◆ **Task to carry out**
Go through the entries below and print each one exactly.

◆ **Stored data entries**
§

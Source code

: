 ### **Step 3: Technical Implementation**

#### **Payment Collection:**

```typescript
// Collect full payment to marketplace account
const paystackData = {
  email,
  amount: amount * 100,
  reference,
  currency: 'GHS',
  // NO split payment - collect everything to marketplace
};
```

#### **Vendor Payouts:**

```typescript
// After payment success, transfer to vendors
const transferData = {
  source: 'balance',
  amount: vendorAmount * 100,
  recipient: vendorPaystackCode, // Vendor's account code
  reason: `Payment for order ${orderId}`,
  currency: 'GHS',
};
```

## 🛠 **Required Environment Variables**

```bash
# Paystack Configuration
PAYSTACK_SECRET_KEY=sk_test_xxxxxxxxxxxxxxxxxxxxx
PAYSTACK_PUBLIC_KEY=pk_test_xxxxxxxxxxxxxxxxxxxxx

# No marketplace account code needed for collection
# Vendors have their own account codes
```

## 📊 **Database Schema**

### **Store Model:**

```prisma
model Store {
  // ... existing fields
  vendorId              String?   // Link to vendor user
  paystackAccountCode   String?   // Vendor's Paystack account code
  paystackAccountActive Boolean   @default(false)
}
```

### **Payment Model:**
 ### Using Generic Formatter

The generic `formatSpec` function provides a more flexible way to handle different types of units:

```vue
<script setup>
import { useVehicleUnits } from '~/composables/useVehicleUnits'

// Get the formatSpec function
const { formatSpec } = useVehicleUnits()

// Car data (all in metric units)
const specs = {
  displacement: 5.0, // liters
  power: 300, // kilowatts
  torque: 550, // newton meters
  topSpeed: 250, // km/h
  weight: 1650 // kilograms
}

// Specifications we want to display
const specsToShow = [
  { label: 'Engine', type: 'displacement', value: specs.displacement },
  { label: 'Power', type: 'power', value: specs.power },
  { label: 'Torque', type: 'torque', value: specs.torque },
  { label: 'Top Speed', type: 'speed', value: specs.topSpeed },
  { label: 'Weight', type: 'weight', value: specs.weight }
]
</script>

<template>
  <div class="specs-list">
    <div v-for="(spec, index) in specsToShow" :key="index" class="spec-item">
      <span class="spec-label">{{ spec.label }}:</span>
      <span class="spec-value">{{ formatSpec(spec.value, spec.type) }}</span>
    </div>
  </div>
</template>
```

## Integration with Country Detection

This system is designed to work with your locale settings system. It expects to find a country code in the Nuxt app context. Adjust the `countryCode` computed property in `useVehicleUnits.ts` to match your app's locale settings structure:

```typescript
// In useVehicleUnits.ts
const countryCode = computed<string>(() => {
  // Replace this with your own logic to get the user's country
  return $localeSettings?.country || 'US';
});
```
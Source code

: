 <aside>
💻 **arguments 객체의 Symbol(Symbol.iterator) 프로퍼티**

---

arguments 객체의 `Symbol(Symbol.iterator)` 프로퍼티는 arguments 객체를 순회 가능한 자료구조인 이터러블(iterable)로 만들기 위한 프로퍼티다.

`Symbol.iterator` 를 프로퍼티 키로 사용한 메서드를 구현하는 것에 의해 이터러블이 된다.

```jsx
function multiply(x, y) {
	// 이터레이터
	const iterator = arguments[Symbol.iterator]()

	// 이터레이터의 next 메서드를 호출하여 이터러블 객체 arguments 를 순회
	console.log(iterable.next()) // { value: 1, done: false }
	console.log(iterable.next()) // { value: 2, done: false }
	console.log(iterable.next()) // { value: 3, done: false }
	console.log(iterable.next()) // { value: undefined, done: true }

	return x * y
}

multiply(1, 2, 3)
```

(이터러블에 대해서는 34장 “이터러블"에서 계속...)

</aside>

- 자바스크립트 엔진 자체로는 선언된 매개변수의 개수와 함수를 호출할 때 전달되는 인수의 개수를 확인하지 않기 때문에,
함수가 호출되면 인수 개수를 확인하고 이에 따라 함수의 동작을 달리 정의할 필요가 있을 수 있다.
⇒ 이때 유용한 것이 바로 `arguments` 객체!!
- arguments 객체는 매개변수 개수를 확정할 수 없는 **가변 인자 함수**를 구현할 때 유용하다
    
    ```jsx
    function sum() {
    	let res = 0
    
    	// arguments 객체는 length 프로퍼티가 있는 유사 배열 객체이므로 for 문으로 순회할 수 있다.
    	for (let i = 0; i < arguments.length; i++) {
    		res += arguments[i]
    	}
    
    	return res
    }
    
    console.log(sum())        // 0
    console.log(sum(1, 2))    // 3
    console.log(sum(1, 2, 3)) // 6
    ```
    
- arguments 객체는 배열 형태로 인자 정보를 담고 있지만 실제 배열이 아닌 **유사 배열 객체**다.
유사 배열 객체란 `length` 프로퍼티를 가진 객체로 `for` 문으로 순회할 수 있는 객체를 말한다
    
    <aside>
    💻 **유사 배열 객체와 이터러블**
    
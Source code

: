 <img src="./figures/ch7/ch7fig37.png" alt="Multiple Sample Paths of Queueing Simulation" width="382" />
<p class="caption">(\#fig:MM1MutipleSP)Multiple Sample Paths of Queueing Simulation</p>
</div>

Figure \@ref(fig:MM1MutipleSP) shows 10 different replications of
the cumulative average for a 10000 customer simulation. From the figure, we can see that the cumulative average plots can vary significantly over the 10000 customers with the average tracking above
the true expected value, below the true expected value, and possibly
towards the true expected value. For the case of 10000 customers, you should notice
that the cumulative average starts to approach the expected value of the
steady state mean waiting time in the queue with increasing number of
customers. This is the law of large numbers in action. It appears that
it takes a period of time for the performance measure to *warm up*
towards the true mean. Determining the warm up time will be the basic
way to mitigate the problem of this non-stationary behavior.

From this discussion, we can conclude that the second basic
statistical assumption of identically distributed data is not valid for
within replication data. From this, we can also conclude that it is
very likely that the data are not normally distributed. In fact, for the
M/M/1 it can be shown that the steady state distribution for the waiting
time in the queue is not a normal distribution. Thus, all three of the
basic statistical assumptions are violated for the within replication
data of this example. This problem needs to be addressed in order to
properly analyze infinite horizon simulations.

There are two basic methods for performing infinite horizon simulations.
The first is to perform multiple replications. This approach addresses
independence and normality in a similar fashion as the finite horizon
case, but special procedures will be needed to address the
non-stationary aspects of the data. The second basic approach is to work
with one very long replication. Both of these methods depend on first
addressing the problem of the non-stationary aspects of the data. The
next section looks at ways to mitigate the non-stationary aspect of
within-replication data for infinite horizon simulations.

§

◆ **Reply**
Source code

: ### **Step 3: Technical Implementation**

#### **Payment Collection:**

```typescript
// Collect full payment to marketplace account
const paystackData = {
  email,
  amount: amount * 100,
  reference,
  currency: 'GHS',
  // NO split payment - collect everything to marketplace
};
```

#### **Vendor Payouts:**

```typescript
// After payment success, transfer to vendors
const transferData = {
  source: 'balance',
  amount: vendorAmount * 100,
  recipient: vendorPaystackCode, // Vendor's account code
  reason: `Payment for order ${orderId}`,
  currency: 'GHS',
};
```

## 🛠 **Required Environment Variables**

```bash
# Paystack Configuration
PAYSTACK_SECRET_KEY=sk_test_xxxxxxxxxxxxxxxxxxxxx
PAYSTACK_PUBLIC_KEY=pk_test_xxxxxxxxxxxxxxxxxxxxx

# No marketplace account code needed for collection
# Vendors have their own account codes
```

## 📊 **Database Schema**

### **Store Model:**

```prisma
model Store {
  // ... existing fields
  vendorId              String?   // Link to vendor user
  paystackAccountCode   String?   // Vendor's Paystack account code
  paystackAccountActive Boolean   @default(false)
}
```

### **Payment Model:**
 ### Using Generic Formatter

The generic `formatSpec` function provides a more flexible way to handle different types of units:

```vue
<script setup>
import { useVehicleUnits } from '~/composables/useVehicleUnits'

// Get the formatSpec function
const { formatSpec } = useVehicleUnits()

// Car data (all in metric units)
const specs = {
  displacement: 5.0, // liters
  power: 300, // kilowatts
  torque: 550, // newton meters
  topSpeed: 250, // km/h
  weight: 1650 // kilograms
}

// Specifications we want to display
const specsToShow = [
  { label: 'Engine', type: 'displacement', value: specs.displacement },
  { label: 'Power', type: 'power', value: specs.power },
  { label: 'Torque', type: 'torque', value: specs.torque },
  { label: 'Top Speed', type: 'speed', value: specs.topSpeed },
  { label: 'Weight', type: 'weight', value: specs.weight }
]
</script>

<template>
  <div class="specs-list">
    <div v-for="(spec, index) in specsToShow" :key="index" class="spec-item">
      <span class="spec-label">{{ spec.label }}:</span>
      <span class="spec-value">{{ formatSpec(spec.value, spec.type) }}</span>
    </div>
  </div>
</template>
```

## Integration with Country Detection

This system is designed to work with your locale settings system. It expects to find a country code in the Nuxt app context. Adjust the `countryCode` computed property in `useVehicleUnits.ts` to match your app's locale settings structure:

```typescript
// In useVehicleUnits.ts
const countryCode = computed<string>(() => {
  // Replace this with your own logic to get the user's country
  return $localeSettings?.country || 'US';
});
```
Source code

: <aside>
💻 **arguments 객체의 Symbol(Symbol.iterator) 프로퍼티**

---

arguments 객체의 `Symbol(Symbol.iterator)` 프로퍼티는 arguments 객체를 순회 가능한 자료구조인 이터러블(iterable)로 만들기 위한 프로퍼티다.

`Symbol.iterator` 를 프로퍼티 키로 사용한 메서드를 구현하는 것에 의해 이터러블이 된다.

```jsx
function multiply(x, y) {
	// 이터레이터
	const iterator = arguments[Symbol.iterator]()

	// 이터레이터의 next 메서드를 호출하여 이터러블 객체 arguments 를 순회
	console.log(iterable.next()) // { value: 1, done: false }
	console.log(iterable.next()) // { value: 2, done: false }
	console.log(iterable.next()) // { value: 3, done: false }
	console.log(iterable.next()) // { value: undefined, done: true }

	return x * y
}

multiply(1, 2, 3)
```

(이터러블에 대해서는 34장 “이터러블"에서 계속...)

</aside>

- 자바스크립트 엔진 자체로는 선언된 매개변수의 개수와 함수를 호출할 때 전달되는 인수의 개수를 확인하지 않기 때문에,
함수가 호출되면 인수 개수를 확인하고 이에 따라 함수의 동작을 달리 정의할 필요가 있을 수 있다.
⇒ 이때 유용한 것이 바로 `arguments` 객체!!
- arguments 객체는 매개변수 개수를 확정할 수 없는 **가변 인자 함수**를 구현할 때 유용하다
    
    ```jsx
    function sum() {
    	let res = 0
    
    	// arguments 객체는 length 프로퍼티가 있는 유사 배열 객체이므로 for 문으로 순회할 수 있다.
    	for (let i = 0; i < arguments.length; i++) {
    		res += arguments[i]
    	}
    
    	return res
    }
    
    console.log(sum())        // 0
    console.log(sum(1, 2))    // 3
    console.log(sum(1, 2, 3)) // 6
    ```
    
- arguments 객체는 배열 형태로 인자 정보를 담고 있지만 실제 배열이 아닌 **유사 배열 객체**다.
유사 배열 객체란 `length` 프로퍼티를 가진 객체로 `for` 문으로 순회할 수 있는 객체를 말한다
    
    <aside>
    💻 **유사 배열 객체와 이터러블**
    
Source code

: <img src="./figures/ch7/ch7fig37.png" alt="Multiple Sample Paths of Queueing Simulation" width="382" />
<p class="caption">(\#fig:MM1MutipleSP)Multiple Sample Paths of Queueing Simulation</p>
</div>

Figure \@ref(fig:MM1MutipleSP) shows 10 different replications of
the cumulative average for a 10000 customer simulation. From the figure, we can see that the cumulative average plots can vary significantly over the 10000 customers with the average tracking above
the true expected value, below the true expected value, and possibly
towards the true expected value. For the case of 10000 customers, you should notice
that the cumulative average starts to approach the expected value of the
steady state mean waiting time in the queue with increasing number of
customers. This is the law of large numbers in action. It appears that
it takes a period of time for the performance measure to *warm up*
towards the true mean. Determining the warm up time will be the basic
way to mitigate the problem of this non-stationary behavior.

From this discussion, we can conclude that the second basic
statistical assumption of identically distributed data is not valid for
within replication data. From this, we can also conclude that it is
very likely that the data are not normally distributed. In fact, for the
M/M/1 it can be shown that the steady state distribution for the waiting
time in the queue is not a normal distribution. Thus, all three of the
basic statistical assumptions are violated for the within replication
data of this example. This problem needs to be addressed in order to
properly analyze infinite horizon simulations.

There are two basic methods for performing infinite horizon simulations.
The first is to perform multiple replications. This approach addresses
independence and normality in a similar fashion as the finite horizon
case, but special procedures will be needed to address the
non-stationary aspects of the data. The second basic approach is to work
with one very long replication. Both of these methods depend on first
addressing the problem of the non-stationary aspects of the data. The
next section looks at ways to mitigate the non-stationary aspect of
within-replication data for infinite horizon simulations.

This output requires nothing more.